ID

20200103
~07 mins
tl;dr: Sort of like my LinkedIn profile but with sentences.

Locale

Growing up on the west coast of Scotland and only having English as a language (barely, some have noted), I sampled parts of the USA after graduating before settling in Australia where I have stayed since 2009 (Sydney 2014—).

Master of none

Professionally I am fond of the saying “Jack of all trades, master of none”. I suppose I feel it either reflects my staunch attempts to stay relevant as an individual contributor or my pursuit of being ever more “M” shaped in my discipline (literally speaking however, I am very much beanpole shaped). As a compound sentence, though, I prefer the second clause because its connotation is less presumptuous about me knowing the answer to something.

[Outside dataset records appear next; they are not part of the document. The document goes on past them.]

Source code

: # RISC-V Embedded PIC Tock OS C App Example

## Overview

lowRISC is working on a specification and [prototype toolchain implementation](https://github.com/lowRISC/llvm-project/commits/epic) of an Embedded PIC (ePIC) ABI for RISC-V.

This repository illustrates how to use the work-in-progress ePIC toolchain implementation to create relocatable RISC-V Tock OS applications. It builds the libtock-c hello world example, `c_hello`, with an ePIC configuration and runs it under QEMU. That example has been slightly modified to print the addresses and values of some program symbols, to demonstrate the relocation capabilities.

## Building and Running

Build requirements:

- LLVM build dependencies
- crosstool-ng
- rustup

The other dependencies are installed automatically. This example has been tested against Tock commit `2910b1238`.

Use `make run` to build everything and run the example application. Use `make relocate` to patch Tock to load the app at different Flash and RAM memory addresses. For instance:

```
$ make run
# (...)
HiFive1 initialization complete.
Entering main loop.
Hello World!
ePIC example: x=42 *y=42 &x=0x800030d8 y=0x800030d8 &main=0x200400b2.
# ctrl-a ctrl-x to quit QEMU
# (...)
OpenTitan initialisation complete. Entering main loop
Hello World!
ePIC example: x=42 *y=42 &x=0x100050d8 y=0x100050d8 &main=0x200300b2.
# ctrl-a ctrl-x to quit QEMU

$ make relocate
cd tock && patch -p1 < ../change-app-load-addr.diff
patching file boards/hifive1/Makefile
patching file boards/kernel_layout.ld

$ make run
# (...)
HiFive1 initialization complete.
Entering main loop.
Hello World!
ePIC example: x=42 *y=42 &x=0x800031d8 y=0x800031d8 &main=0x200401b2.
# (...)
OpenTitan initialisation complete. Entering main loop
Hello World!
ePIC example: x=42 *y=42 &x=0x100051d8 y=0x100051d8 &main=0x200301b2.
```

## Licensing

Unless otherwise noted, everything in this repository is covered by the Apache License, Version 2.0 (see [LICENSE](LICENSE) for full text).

Career-wise I am a (recovering) enterprise Java person of many years currently enjoying a prolonged excursion in the still nascent field of platform engineering.

Platform Engineering

As it has transpired, the upshot of spending my earlier career with a CRM consultancy spruiking some fairly esoteric tech is that I have always built and run my own stuff. Constructing production stacks on client sites from scratch and subsequently owning the code deployed to them has always been a thing for me; dedicated Ops teams a foreign concept.

I started as a product engineer but soon shifted to being across multiple teams in a technical capacity either as a floating tech lead or architect (this title having been prefixed with “solutions”, “systems”, and “software” depending on the gig).

Around 2015 and on the back of what I jokingly refer to as the great Australian “DevOps enterprise transformation movement”, I had the opportunity to lead different kind of team. We were tasked with building out a self-servicable hybrid cloud platform for other product engineers to consume—billed as an internal Heroku at the time. ThoughtWorks would later call these teams platform product engineering teams which I think is apt because if you are not treating these things like internal products you will may have a bad time.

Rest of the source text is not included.